Task description => Exactly as written, write out the lines below from the first to the one containing "The ancient capital", inclusive. Pictures do not belong in the copy.
Records supplied below:
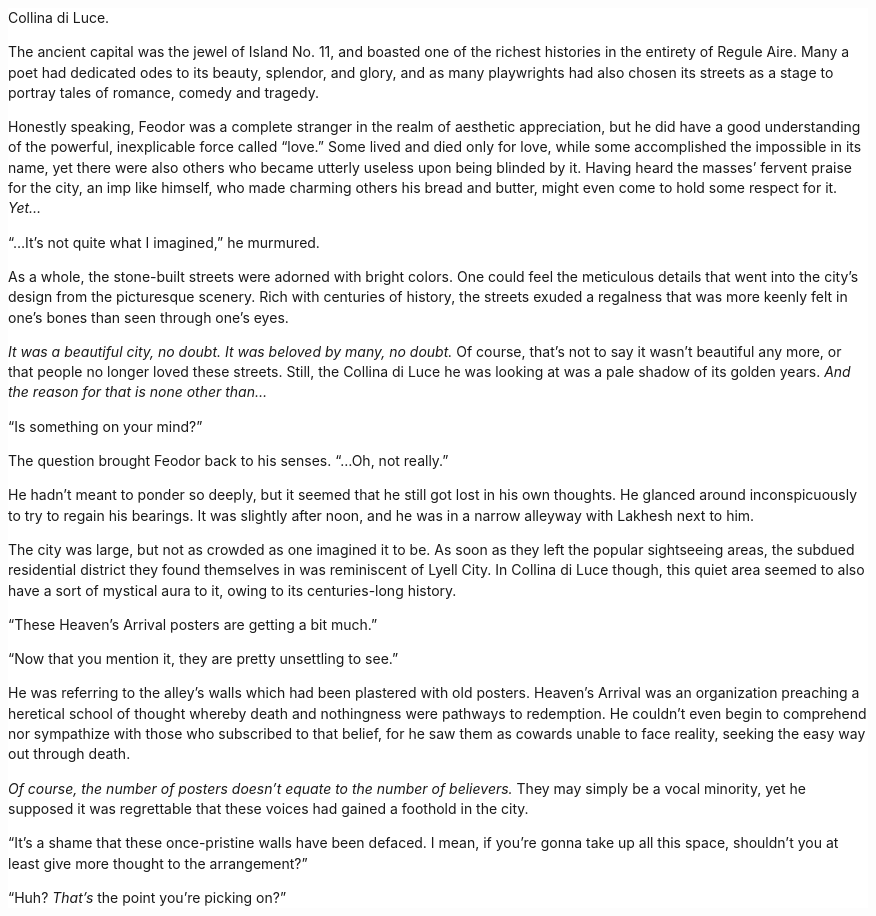 Collina di Luce.

The ancient capital was the jewel of Island No. 11, and boasted one of the richest histories in the entirety of Regule Aire. Many a poet had dedicated odes to its beauty, splendor, and glory, and as many playwrights had also chosen its streets as a stage to portray tales of romance, comedy and tragedy.

Honestly speaking, Feodor was a complete stranger in the realm of aesthetic appreciation, but he did have a good understanding of the powerful, inexplicable force called “love.” Some lived and died only for love, while some accomplished the impossible in its name, yet there were also others who became utterly useless upon being blinded by it. Having heard the masses’ fervent praise for the city, an imp like himself, who made charming others his bread and butter, might even come to hold some respect for it. <em>Yet…</em>

“…It’s not quite what I imagined,” he murmured.

As a whole, the stone-built streets were adorned with bright colors. One could feel the meticulous details that went into the city’s design from the picturesque scenery​. Rich with centuries of history, the streets exuded a regalness that was more keenly felt in one’s bones than seen through one’s eyes.

<em>It was a beautiful city, no doubt. It was beloved by many, no doubt.</em> Of course, that’s not to say it wasn’t beautiful any more, or that people no longer loved these streets. Still, the Collina di Luce he was looking at was a pale shadow of its golden years. <em>And the reason for that is none other than…</em>

“Is something on your mind?”

The question brought Feodor back to his senses. “…Oh, not really.”

He hadn’t meant to ponder so deeply, but it seemed that he still got lost in his own thoughts. He glanced around inconspicuously to try to regain his bearings. It was slightly after noon, and he was in a narrow alleyway with Lakhesh next to him.

The city was large, but not as crowded as one imagined it to be. As soon as they left the popular sightseeing areas, the subdued residential district they found themselves in was reminiscent of Lyell City. In Collina di Luce though, this quiet area seemed to also have a sort of mystical aura to it, owing to its centuries-long history.

“These Heaven’s Arrival posters are getting a bit much.”

“Now that you mention it, they are pretty unsettling to see.”

He was referring to the alley’s walls which had been plastered with old posters. Heaven’s Arrival was an organization preaching a heretical school of thought whereby death and nothingness were pathways to redemption. He couldn’t even begin to comprehend nor sympathize with those who subscribed to that belief, for he saw them as cowards unable to face reality, seeking the easy way out through death.

<em>Of course, the number of posters doesn’t equate to the number of believers.</em> They may simply be a vocal minority, yet he supposed it was regrettable that these voices had gained a foothold in the city.

“It’s a shame that these once-pristine walls have been defaced. I mean, if you’re gonna take up all this space, shouldn’t you at least give more thought to the arrangement?”

“Huh? <em>That’s</em> the point you’re picking on?”
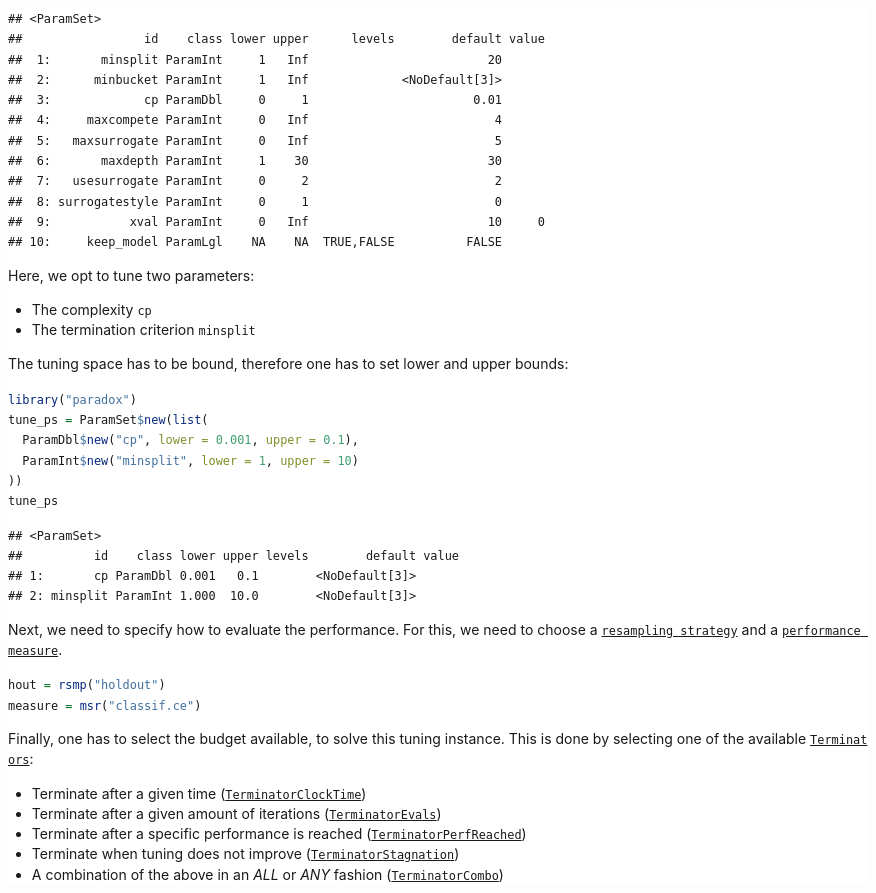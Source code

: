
 ```
## <ParamSet>
##                 id    class lower upper      levels        default value
##  1:       minsplit ParamInt     1   Inf                         20      
##  2:      minbucket ParamInt     1   Inf             <NoDefault[3]>      
##  3:             cp ParamDbl     0     1                       0.01      
##  4:     maxcompete ParamInt     0   Inf                          4      
##  5:   maxsurrogate ParamInt     0   Inf                          5      
##  6:       maxdepth ParamInt     1    30                         30      
##  7:   usesurrogate ParamInt     0     2                          2      
##  8: surrogatestyle ParamInt     0     1                          0      
##  9:           xval ParamInt     0   Inf                         10     0
## 10:     keep_model ParamLgl    NA    NA  TRUE,FALSE          FALSE
```

Here, we opt to tune two parameters:

* The complexity `cp`
* The termination criterion `minsplit`

The tuning space has to be bound, therefore one has to set lower and upper bounds:


```r
library("paradox")
tune_ps = ParamSet$new(list(
  ParamDbl$new("cp", lower = 0.001, upper = 0.1),
  ParamInt$new("minsplit", lower = 1, upper = 10)
))
tune_ps
```

```
## <ParamSet>
##          id    class lower upper levels        default value
## 1:       cp ParamDbl 0.001   0.1        <NoDefault[3]>      
## 2: minsplit ParamInt 1.000  10.0        <NoDefault[3]>
```

Next, we need to specify how to evaluate the performance.
For this, we need to choose a [`resampling strategy`](https://mlr3.mlr-org.com/reference/Resampling.html) and a [`performance measure`](https://mlr3.mlr-org.com/reference/Measure.html).


```r
hout = rsmp("holdout")
measure = msr("classif.ce")
```

Finally, one has to select the budget available, to solve this tuning instance.
This is done by selecting one of the available [`Terminators`](https://bbotk.mlr-org.com/reference/Terminator.html):

* Terminate after a given time ([`TerminatorClockTime`](https://bbotk.mlr-org.com/reference/mlr_terminators_clock_time.html))
* Terminate after a given amount of iterations ([`TerminatorEvals`](https://bbotk.mlr-org.com/reference/mlr_terminators_evals.html))
* Terminate after a specific performance is reached ([`TerminatorPerfReached`](https://bbotk.mlr-org.com/reference/mlr_terminators_perf_reached.html))
* Terminate when tuning does not improve ([`TerminatorStagnation`](https://bbotk.mlr-org.com/reference/mlr_terminators_stagnation.html))
* A combination of the above in an *ALL* or *ANY* fashion ([`TerminatorCombo`](https://bbotk.mlr-org.com/reference/mlr_terminators_combo.html))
End of Records supplied.
Answer space =>
 Collina di Luce.

The ancient capital was the jewel of Island No. 11, and boasted one of the richest histories in the entirety of Regule Aire. Many a poet had dedicated odes to its beauty, splendor, and glory, and as many playwrights had also chosen its streets as a stage to portray tales of romance, comedy and tragedy.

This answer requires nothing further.